No se siente judío, pero no quiere dejar de serlo cuando esta condición se convierte en un riesgo mortal: “¡Pasaos al catolicismo! ¡Convertíos lo antes posible al catolicismo! ¡El papa os defiende! Sólo él os puede salvar ya. Desde hace unos días estoy oyendo sin parar esta consigna. Esta mañana, Comça y esta tarde Aristide y Alice me han preguntado muy serios qué estoy esperando. No necesito argumentos para contestarles ni tampoco los busco. Aunque esto no fuera tan grotesco, aunque no fuera tan estúpido e inútil, no necesitaría argumentos. En alguna parte, en una isla con sol y sombra, en plena paz, en plena seguridad y en plena felicidad me tendría sin cuidado ser o no judío. Pero aquí y ahora no puedo ser otra cosa. Y creo que tampoco quiero”.

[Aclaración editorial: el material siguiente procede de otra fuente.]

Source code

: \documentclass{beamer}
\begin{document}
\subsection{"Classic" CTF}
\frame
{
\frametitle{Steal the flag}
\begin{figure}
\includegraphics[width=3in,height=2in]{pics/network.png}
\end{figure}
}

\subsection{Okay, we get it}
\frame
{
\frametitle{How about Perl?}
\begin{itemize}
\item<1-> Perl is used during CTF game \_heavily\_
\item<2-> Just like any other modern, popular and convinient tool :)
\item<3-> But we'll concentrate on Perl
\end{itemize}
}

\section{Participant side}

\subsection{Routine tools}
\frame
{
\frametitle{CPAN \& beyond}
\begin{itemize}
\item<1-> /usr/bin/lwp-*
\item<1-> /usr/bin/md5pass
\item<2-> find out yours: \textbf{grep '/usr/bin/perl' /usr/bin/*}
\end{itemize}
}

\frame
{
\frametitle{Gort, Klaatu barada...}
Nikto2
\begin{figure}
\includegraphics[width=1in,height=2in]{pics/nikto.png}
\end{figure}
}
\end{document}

En cuanto a su capacidad para observar el entorno con técnicas de novelista o dramaturgo, basta este apunte sobre los mecanismos de movilización del antisemitismo. Después de los tiroteos que se han producido en la ciudad con ocasión del enfrentamiento civil, en enero de 1941, un soldado ha sido alcanzado y muerto cerca de la casa de Sebastian: “En el lugar donde ayer cayó un soldado, encendieron unas velas. Los transeúntes se detenían y preguntaban de qué se trataba. Grupos pequeños, agitados, levantaban la vista hacia nuestra casa recorriéndola de arriba abajo, sobre los nueve pisos, con expresión de extrañeza y amenaza. En medio de cinco o seis viandantes, un desgraciado (el loco que, hace tiempo, iba con una vara y una flauta de tranvía en tranvía haciendo imaginarias señales de parada y marcha) un pobre tartaja, un cretino contaba que ‘una judía había disparado desde ese bloque, desde el tejado, anoche, y mató a un suboficial’. ¿Cómo que una judía?, preguntó un caballero de edad, bastante bien trajeado y bastante tranquilo. Sí, una judía, la puta que la parió. ¿Y no le han hecho nada?¡Ya lo creo! La han detenido. Se la han llevado. Me fijo bien en las personas que prestan atención. No hay nadie que no crea al cretino. No hay ninguno que tenga la menor duda sobre la veracidad de esta historia absurda. Por un instante, pienso en intervenir, en decirle que es una majadería como la copa de un pino, en preguntarles si un judío, más aún, una judía, puede estar tan loca para dispararle a un militar, preguntarles si esa mujer puede disparar con una pistola desde el tejado de un bloque de nueve plantas y acertarle con tanto tino, en fin, si saben que el soldado cayó ayer en una auténtica batalla callejera en la que se dispararon cientos de balas. Pero ¿de qué iba a servir? ¿Quién me iba a escuchar? ¿Quién intentaría razonar? ¿No es más sencillo, más rápido y más expeditivo creer lo que les dice el otro? Disparó una judía”. Este fragmento describe un arco narrativo completo, con exposición desarrollo y desenlace; contiene un conflicto dramático expresado en un diálogo corto y vigoroso, flanqueado de acotaciones muy descriptivas, y alberga una reflexión política e histórica de incalculables connotaciones, todo ello en forma de un comentario a un suceso corriente (en esos días) del que Sebastian ha sido testigo. Éste es el tono general del Diario.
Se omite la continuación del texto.